7. Como aportación, recordamos que es importante centrar gran parte de la atención en sensibilización hacia protocolos de actuación policial respetuosa, cercana y discreta con las víctimas o presuntas víctimas de trata.

8. Creemos que debe contemplarse como asunto de máxima importancia el acceso a recursos y protecciones, ante una víctima de TSH detectada, independientemente de que denuncie o coopere con las autoridades. Condicionar la asistencia a la victima a la cooperación con las autoridades puede crear situaciones de verdadera coacción en las que la víctima –si está en situación irregular- denunciará en contra de su voluntad para no correr el riesgo de ser expulsada.

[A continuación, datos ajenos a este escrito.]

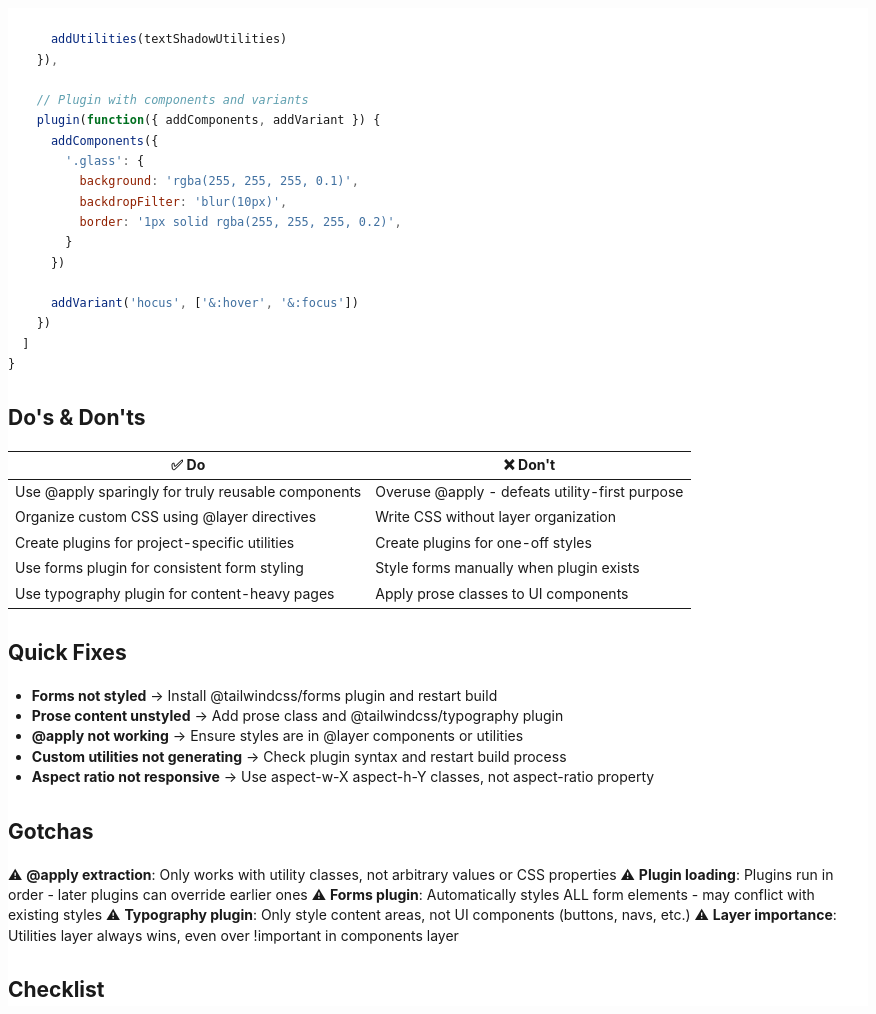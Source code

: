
 ```javascript
      
      addUtilities(textShadowUtilities)
    }),
    
    // Plugin with components and variants
    plugin(function({ addComponents, addVariant }) {
      addComponents({
        '.glass': {
          background: 'rgba(255, 255, 255, 0.1)',
          backdropFilter: 'blur(10px)',
          border: '1px solid rgba(255, 255, 255, 0.2)',
        }
      })
      
      addVariant('hocus', ['&:hover', '&:focus'])
    })
  ]
}
```

## Do's & Don'ts

| ✅ Do | ❌ Don't |
|-------|----------|
| Use @apply sparingly for truly reusable components | Overuse @apply - defeats utility-first purpose |
| Organize custom CSS using @layer directives | Write CSS without layer organization |
| Create plugins for project-specific utilities | Create plugins for one-off styles |
| Use forms plugin for consistent form styling | Style forms manually when plugin exists |
| Use typography plugin for content-heavy pages | Apply prose classes to UI components |

## Quick Fixes

- **Forms not styled** → Install @tailwindcss/forms plugin and restart build
- **Prose content unstyled** → Add prose class and @tailwindcss/typography plugin  
- **@apply not working** → Ensure styles are in @layer components or utilities
- **Custom utilities not generating** → Check plugin syntax and restart build process
- **Aspect ratio not responsive** → Use aspect-w-X aspect-h-Y classes, not aspect-ratio property

## Gotchas

⚠️ **@apply extraction**: Only works with utility classes, not arbitrary values or CSS properties
⚠️ **Plugin loading**: Plugins run in order - later plugins can override earlier ones
⚠️ **Forms plugin**: Automatically styles ALL form elements - may conflict with existing styles
⚠️ **Typography plugin**: Only style content areas, not UI components (buttons, navs, etc.)
⚠️ **Layer importance**: Utilities layer always wins, even over !important in components layer

## Checklist
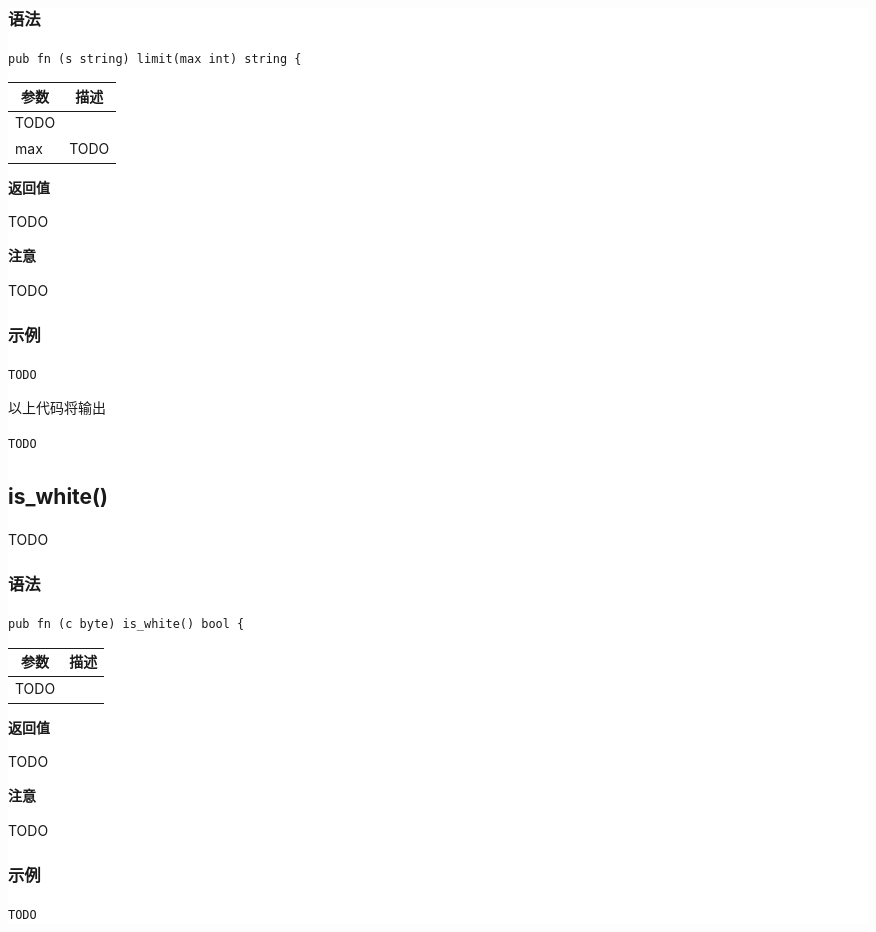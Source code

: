 ### 语法

```
pub fn (s string) limit(max int) string {
```

参数|描述
---|---
 |TODO
max|TODO

**返回值**

TODO

**注意**

TODO

### 示例

```
TODO
```

以上代码将输出

```
TODO
```

## is_white()

TODO

### 语法

```
pub fn (c byte) is_white() bool {
```

参数|描述
---|---
 |TODO

**返回值**

TODO

**注意**

TODO

### 示例

```
TODO
```
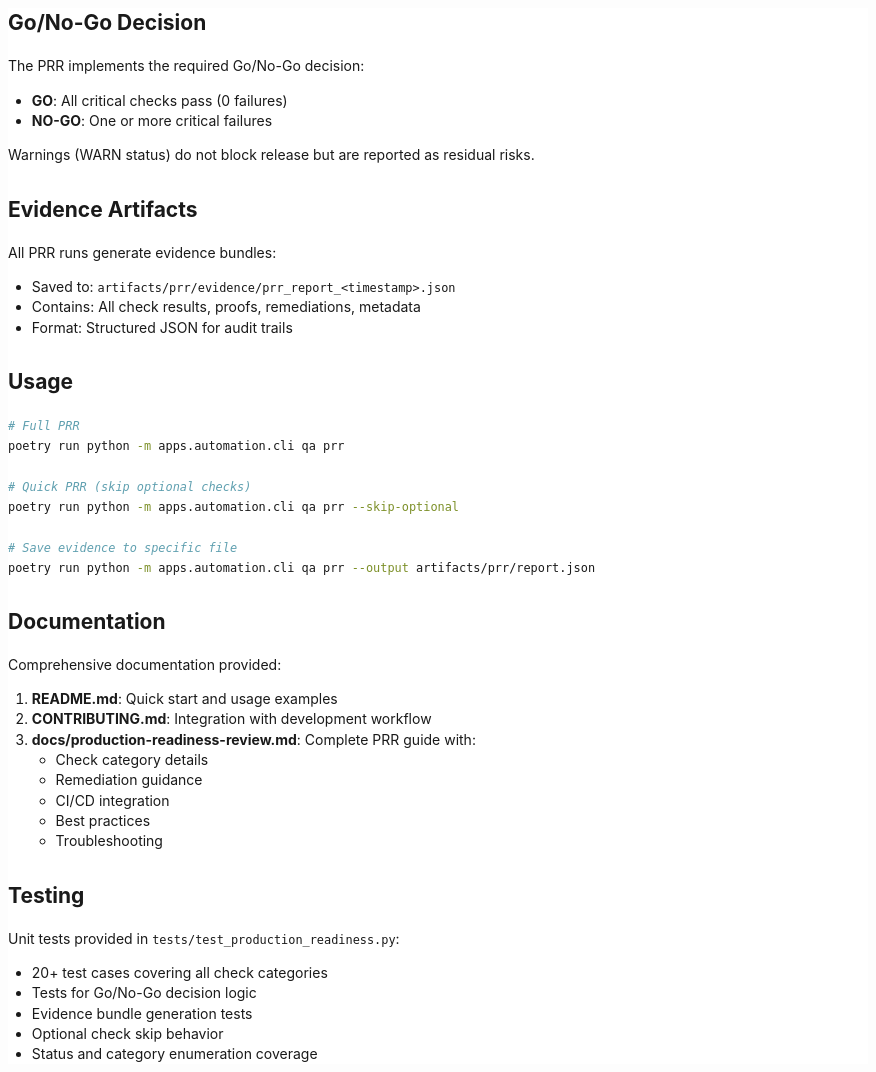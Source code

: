 ## Go/No-Go Decision

The PRR implements the required Go/No-Go decision:

- **GO**: All critical checks pass (0 failures)
- **NO-GO**: One or more critical failures

Warnings (WARN status) do not block release but are reported as residual risks.

## Evidence Artifacts

All PRR runs generate evidence bundles:

- Saved to: `artifacts/prr/evidence/prr_report_<timestamp>.json`
- Contains: All check results, proofs, remediations, metadata
- Format: Structured JSON for audit trails

## Usage

```bash
# Full PRR
poetry run python -m apps.automation.cli qa prr

# Quick PRR (skip optional checks)
poetry run python -m apps.automation.cli qa prr --skip-optional

# Save evidence to specific file
poetry run python -m apps.automation.cli qa prr --output artifacts/prr/report.json
```

## Documentation

Comprehensive documentation provided:

1. **README.md**: Quick start and usage examples
2. **CONTRIBUTING.md**: Integration with development workflow
3. **docs/production-readiness-review.md**: Complete PRR guide with:
   - Check category details
   - Remediation guidance
   - CI/CD integration
   - Best practices
   - Troubleshooting

## Testing

Unit tests provided in `tests/test_production_readiness.py`:

- 20+ test cases covering all check categories
- Tests for Go/No-Go decision logic
- Evidence bundle generation tests
- Optional check skip behavior
- Status and category enumeration coverage
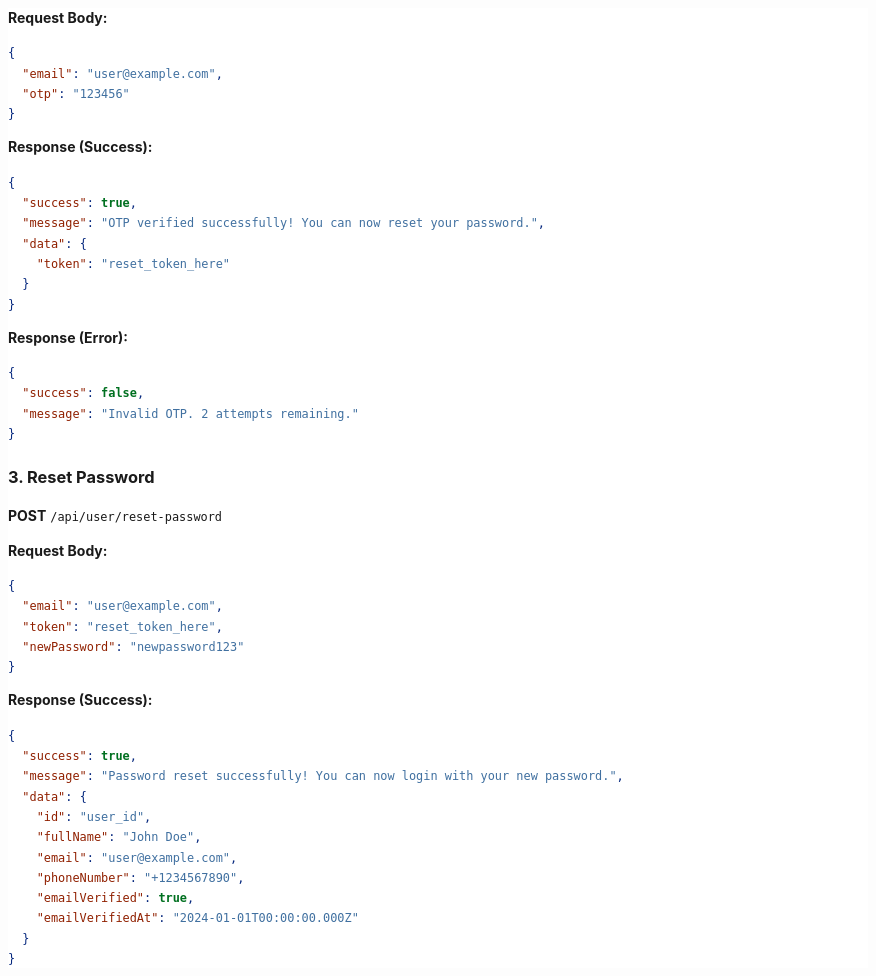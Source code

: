 **Request Body:**
```json
{
  "email": "user@example.com",
  "otp": "123456"
}
```

**Response (Success):**
```json
{
  "success": true,
  "message": "OTP verified successfully! You can now reset your password.",
  "data": {
    "token": "reset_token_here"
  }
}
```

**Response (Error):**
```json
{
  "success": false,
  "message": "Invalid OTP. 2 attempts remaining."
}
```

### 3. Reset Password
**POST** `/api/user/reset-password`

**Request Body:**
```json
{
  "email": "user@example.com",
  "token": "reset_token_here",
  "newPassword": "newpassword123"
}
```

**Response (Success):**
```json
{
  "success": true,
  "message": "Password reset successfully! You can now login with your new password.",
  "data": {
    "id": "user_id",
    "fullName": "John Doe",
    "email": "user@example.com",
    "phoneNumber": "+1234567890",
    "emailVerified": true,
    "emailVerifiedAt": "2024-01-01T00:00:00.000Z"
  }
}
```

9. Es especialmente importante plantear la expedición de permiso de residencia por causas excepcionales acompañado de una autorización de trabajo no dependiente de oferta o contrato de trabajo previos. También creemos que en el caso de detección de una víctima de TSH con fines de explotación laboral o sexual en tránsito (aeropuertos y otras fronteras), las actuaciones deben contemplar procedimiento urgente de asilo.

10. Las medidas concretas de protección del plan son en principio adecuadas, aunque habrá que hacerlas efectivas, con medios económicos suficientes y compromiso en el seguimiento, de acuerdo con las decisiones y necesidades de las víctimas.

11. En cuanto al periodo de reflexión  previo a la denuncia, además de considerar que no puede estar limitado a 30 días, sino que debe ser ampliado y flexible según los casos concretos, creemos que es importante que sirva también para poner en práctica medidas de protección no dependientes de denuncia previa.

12. También creemos que España debe ratificar el Convenio del Consejo de Europa en TSH por tratarse de la normativa más actual vigente.

13. Nos oponemos a la reforma de la Ley de Enjuiciamiento Criminal en materia de prueba anticipada para incluir la mención explícita a las víctimas de trata. Consideramos fundamental protegerlas convenientemente durante la investigación e instrucción de los procedimientos policiales y judiciales, por lo que habría que realizar un especial esfuerzo en la correcta aplicación de la L.O. 19/1994 de protección a las víctimas y testigos. Y por otro lado, aplicar convenientemente el artículo 448 de la Ley de Enjuiciamiento criminal de forma que se valore por los peritos psicólogos forenses, y de forma específica, la existencia de motivo racionalmente bastante para temer la muerte o incapacidad física o intelectual antes del juicio oral de la víctima de trata. Deben observarse las garantías propias de la prueba del juicio oral y en concreto la de la contradicción, para lo cual se debería proveer de abogado al imputado desde el mismo momento en que se le tome declaración a la posible víctima. Además, se debería aprovechar para regular la exigencia, en todas las especialidades de los turnos de oficio, de una formación especializada a los letrados.

14. En lo que se refiere al punto dedicado a Medidas de Coordinación y Cooperación, creemos que es importante que el intercambio de información y datos estadísticos relativos a la TSH hagan referencia exactamente a este concepto, y no se confundan o registren conjuntamente con datos sobre tráfico ilícito.

15. Además,  creemos que la cooperación con ONGs debe centrarse en la cooperación que mejore la actuación conjunta y realmente contribuya a mejorar las estrategias de tratamiento de los casos de asistencia a víctimas de TSH con fines de explotación laboral en el sector del sexo o explotación sexual.